Die Last der unmenschlichen Erziehung

FALTER:Woche, FALTER:Woche 49/2022 vom 07.12.2022

Ein Bub im Pyjama fragt: "Soll ich Ihnen ein trauriges Lied singen?" Ein Kind erzählt: "Die Angst ist immer geblieben. Bis zum Schluss." Vier Kinder in Schlafanzügen sprechen Texte, die keine Kindertexte sind, aber von den Jüngsten der Gesellschaft handeln.

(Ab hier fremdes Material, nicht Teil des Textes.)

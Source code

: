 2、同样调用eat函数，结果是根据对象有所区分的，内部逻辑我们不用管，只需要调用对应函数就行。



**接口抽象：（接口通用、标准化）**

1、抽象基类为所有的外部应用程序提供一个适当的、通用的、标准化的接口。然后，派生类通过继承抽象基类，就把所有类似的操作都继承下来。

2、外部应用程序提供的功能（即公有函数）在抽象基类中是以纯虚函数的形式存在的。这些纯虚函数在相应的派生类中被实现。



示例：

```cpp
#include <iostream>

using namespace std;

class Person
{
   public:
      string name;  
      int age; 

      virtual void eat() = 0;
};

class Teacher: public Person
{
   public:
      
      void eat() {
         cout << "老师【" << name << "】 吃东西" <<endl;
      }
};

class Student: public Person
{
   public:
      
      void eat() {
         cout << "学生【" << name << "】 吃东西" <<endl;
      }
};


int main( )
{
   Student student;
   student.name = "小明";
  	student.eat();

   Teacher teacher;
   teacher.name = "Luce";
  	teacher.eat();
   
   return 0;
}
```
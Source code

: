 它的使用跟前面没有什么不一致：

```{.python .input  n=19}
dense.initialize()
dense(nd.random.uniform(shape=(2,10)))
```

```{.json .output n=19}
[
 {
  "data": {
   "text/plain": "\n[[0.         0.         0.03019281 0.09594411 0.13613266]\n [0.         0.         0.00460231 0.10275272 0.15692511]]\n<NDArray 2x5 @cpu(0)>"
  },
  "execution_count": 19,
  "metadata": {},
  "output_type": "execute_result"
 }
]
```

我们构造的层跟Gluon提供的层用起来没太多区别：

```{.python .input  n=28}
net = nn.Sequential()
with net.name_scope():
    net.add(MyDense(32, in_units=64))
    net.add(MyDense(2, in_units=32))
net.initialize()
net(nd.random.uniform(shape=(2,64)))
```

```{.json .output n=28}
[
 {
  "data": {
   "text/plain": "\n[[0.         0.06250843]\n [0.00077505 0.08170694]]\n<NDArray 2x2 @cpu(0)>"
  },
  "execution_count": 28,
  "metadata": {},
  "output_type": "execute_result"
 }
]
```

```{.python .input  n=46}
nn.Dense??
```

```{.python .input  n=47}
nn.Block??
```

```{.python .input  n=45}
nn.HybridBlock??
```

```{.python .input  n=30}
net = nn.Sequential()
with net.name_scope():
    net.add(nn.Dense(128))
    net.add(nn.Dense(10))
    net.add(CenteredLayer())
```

Als installative Arbeit erzählt "Heimweh" von Heimkindern im Österreich der 1950er-bis 1980er. Misshandlungen und Missbrauch prägten ihr Leben in den kirchlichen und städtischen Heimen. Gut werden konnte da später kaum etwas. Vier Stunden dauert der Theaterabend von Victoria Halper und Kai Krösche, bei dem sich das Publikum im passend trostlosen Gebäude der ehemaligen WU von Station zu Station bewegt. Schaukästen zeigen Fotos der Orte, an denen die Verbrechen stattgefunden haben: teils idyllische Prachtbauten samt wunderschöner Gärten.

Über Kopfhörer lauscht man Szenen, die das regieführende Kollektiv Darum nur als Schattenspiel zeigt. In schwarze Decken gewickelt steht man am Grab von M., der ein Heimkind und später obdachlos war. Die Kinder reichen einem Akten und lesen daraus vor. Diktiergeräte nehmen ihre Berichte auf. Historische Fernsehaufnahmen zeigen "Prachtexmeplare, die Lust auf ein Pflegekind" machen sollen.

Insgesamt eine respektvolle Annäherung an eine schrecklich wahre Geschichte.